*Brief*
From the records below, copy out exactly the lines from the one containing "Acting as a" to the one containing "This encompasses research", both included. Add nothing else.

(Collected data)
########################################
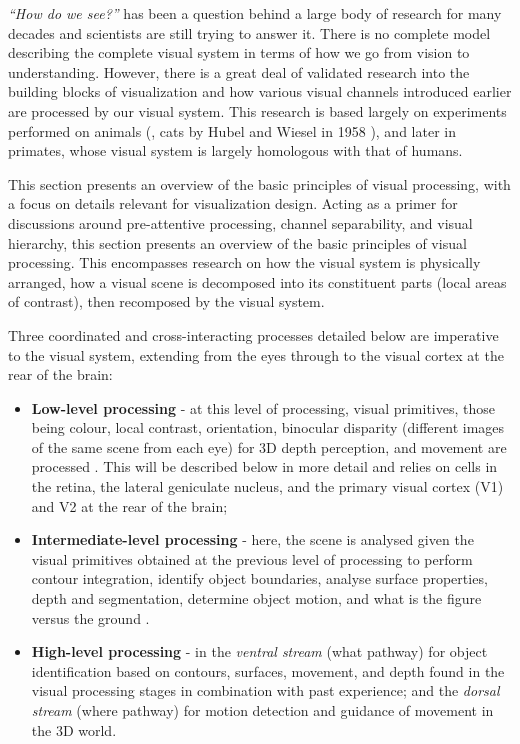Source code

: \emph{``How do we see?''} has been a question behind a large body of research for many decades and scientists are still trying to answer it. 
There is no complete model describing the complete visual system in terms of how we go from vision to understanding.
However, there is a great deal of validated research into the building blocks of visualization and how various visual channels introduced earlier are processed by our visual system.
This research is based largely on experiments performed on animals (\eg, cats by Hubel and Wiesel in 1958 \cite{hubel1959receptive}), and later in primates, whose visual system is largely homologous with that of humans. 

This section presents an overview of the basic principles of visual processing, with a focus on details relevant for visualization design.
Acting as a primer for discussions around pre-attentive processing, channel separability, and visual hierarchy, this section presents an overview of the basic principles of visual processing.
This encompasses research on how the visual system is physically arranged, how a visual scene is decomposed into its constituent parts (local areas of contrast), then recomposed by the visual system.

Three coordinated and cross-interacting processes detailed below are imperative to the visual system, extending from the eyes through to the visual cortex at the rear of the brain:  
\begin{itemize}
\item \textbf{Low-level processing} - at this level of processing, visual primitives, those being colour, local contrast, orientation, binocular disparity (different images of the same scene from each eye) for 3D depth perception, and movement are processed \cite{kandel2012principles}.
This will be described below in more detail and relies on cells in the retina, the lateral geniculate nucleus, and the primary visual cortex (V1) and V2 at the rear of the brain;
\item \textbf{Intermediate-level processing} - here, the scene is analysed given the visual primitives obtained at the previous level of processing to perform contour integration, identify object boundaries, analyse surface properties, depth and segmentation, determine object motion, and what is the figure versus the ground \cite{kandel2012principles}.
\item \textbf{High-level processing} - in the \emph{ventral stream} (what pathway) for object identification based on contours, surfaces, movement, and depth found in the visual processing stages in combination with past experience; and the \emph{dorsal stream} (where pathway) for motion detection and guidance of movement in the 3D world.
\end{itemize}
########################################
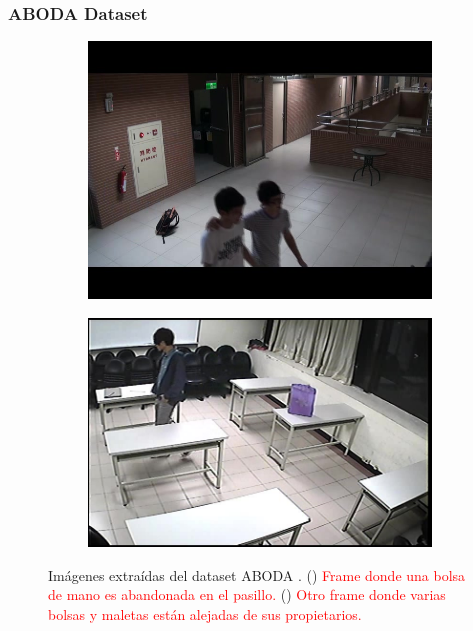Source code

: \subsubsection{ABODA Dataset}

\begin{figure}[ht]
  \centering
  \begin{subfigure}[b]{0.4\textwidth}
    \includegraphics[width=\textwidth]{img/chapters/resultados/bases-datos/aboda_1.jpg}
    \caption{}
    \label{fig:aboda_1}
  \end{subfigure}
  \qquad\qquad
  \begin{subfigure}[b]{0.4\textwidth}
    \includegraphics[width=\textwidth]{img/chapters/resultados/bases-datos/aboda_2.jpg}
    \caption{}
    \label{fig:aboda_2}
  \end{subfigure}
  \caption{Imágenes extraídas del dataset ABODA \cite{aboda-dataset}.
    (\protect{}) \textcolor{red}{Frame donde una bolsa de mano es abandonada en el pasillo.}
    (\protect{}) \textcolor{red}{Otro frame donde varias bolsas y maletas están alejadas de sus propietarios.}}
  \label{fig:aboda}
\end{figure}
########################################
*Solution*
Acting as a primer for discussions around pre-attentive processing, channel separability, and visual hierarchy, this section presents an overview of the basic principles of visual processing.
This encompasses research on how the visual system is physically arranged, how a visual scene is decomposed into its constituent parts (local areas of contrast), then recomposed by the visual system.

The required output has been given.